Activity
In the listing below, start your output at the line with "- [x] Validation" and end it after the line with "- [x] Session consistency", copying every line exactly.

Given entries
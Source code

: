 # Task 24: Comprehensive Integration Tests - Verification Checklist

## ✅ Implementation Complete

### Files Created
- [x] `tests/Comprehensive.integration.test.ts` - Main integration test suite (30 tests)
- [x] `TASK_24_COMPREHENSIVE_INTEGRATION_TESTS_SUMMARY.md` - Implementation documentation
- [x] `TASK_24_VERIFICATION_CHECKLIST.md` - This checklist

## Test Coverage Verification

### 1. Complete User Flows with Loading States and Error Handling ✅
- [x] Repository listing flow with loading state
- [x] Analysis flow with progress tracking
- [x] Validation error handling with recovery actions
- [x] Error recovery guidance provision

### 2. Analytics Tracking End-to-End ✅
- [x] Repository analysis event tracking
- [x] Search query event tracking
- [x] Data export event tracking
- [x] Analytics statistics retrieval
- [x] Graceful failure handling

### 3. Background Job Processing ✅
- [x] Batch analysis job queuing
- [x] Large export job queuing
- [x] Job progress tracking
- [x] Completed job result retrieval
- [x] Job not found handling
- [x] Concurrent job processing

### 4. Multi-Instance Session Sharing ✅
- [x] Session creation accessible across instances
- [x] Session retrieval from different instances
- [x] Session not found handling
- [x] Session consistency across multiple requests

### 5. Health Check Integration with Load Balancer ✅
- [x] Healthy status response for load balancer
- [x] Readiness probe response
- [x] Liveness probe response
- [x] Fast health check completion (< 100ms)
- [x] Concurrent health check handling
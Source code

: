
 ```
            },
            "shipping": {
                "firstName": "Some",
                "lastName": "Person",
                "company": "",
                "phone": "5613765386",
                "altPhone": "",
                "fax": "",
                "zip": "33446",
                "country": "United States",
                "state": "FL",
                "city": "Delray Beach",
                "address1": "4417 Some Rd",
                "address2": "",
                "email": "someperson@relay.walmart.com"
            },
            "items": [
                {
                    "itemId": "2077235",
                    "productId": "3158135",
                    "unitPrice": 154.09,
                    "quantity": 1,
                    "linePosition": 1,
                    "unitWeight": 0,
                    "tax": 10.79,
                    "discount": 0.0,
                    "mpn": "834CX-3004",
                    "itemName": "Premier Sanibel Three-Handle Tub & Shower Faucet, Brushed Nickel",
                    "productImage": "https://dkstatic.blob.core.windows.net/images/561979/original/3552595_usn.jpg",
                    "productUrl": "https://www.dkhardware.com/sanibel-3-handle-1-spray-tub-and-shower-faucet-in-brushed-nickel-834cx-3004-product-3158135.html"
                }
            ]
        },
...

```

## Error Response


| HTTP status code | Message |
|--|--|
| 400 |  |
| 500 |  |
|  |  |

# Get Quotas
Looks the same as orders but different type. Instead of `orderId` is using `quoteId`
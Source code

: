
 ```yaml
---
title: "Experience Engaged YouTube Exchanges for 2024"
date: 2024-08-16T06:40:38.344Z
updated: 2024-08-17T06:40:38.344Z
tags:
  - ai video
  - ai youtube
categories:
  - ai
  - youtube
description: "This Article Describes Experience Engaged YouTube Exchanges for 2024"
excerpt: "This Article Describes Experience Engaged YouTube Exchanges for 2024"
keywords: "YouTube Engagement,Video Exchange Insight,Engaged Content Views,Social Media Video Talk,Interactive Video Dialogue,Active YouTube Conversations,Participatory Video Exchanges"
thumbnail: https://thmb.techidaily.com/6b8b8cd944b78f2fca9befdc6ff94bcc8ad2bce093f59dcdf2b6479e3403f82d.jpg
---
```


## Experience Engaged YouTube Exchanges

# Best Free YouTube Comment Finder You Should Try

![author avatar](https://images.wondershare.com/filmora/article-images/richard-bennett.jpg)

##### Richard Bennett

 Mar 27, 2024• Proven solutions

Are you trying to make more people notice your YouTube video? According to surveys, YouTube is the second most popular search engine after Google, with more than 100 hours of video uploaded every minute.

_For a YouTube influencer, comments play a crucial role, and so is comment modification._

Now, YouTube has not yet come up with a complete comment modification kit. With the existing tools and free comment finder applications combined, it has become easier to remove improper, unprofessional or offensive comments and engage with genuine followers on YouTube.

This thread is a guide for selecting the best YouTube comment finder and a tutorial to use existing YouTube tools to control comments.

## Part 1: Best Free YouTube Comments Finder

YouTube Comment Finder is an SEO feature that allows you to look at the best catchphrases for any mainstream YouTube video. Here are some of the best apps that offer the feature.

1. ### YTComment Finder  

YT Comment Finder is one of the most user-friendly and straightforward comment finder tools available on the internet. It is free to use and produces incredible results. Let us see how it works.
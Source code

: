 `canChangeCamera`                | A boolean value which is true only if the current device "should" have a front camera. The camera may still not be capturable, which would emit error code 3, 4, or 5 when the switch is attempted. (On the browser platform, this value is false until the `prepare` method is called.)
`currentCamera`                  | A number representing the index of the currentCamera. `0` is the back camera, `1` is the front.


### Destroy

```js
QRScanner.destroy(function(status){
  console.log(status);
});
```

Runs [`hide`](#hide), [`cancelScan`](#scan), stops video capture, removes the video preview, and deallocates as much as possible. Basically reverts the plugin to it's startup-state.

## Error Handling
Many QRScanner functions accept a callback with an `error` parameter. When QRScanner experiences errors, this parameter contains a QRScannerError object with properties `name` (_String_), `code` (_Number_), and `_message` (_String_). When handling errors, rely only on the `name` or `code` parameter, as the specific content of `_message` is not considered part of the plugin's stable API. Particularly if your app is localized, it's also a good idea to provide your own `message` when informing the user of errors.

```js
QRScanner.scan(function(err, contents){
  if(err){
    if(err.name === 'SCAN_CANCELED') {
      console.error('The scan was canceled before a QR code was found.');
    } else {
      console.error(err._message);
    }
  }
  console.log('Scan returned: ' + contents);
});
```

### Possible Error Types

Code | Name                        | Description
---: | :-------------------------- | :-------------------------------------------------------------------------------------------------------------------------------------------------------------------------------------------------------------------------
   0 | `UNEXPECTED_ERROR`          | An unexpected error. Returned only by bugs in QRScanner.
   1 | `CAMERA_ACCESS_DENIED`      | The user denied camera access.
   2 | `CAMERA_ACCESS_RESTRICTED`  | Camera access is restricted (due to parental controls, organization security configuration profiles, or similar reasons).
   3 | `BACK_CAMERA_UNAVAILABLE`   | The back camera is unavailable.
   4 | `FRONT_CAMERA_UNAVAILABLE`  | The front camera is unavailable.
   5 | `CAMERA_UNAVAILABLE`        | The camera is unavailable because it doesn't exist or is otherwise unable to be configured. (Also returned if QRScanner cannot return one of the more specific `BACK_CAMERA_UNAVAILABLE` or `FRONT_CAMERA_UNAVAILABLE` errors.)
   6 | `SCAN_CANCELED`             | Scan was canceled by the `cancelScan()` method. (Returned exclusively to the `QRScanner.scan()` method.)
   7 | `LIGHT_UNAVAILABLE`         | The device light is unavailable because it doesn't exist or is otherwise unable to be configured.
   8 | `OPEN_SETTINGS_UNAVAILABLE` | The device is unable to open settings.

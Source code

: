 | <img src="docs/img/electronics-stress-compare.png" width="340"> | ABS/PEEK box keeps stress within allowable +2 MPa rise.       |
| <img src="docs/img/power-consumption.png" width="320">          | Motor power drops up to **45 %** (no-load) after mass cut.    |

Solution
- [x] Validation error handling with recovery actions
- [x] Error recovery guidance provision

### 2. Analytics Tracking End-to-End ✅
- [x] Repository analysis event tracking
- [x] Search query event tracking
- [x] Data export event tracking
- [x] Analytics statistics retrieval
- [x] Graceful failure handling

### 3. Background Job Processing ✅
- [x] Batch analysis job queuing
- [x] Large export job queuing
- [x] Job progress tracking
- [x] Completed job result retrieval
- [x] Job not found handling
- [x] Concurrent job processing

### 4. Multi-Instance Session Sharing ✅
- [x] Session creation accessible across instances
- [x] Session retrieval from different instances
- [x] Session not found handling
- [x] Session consistency across multiple requests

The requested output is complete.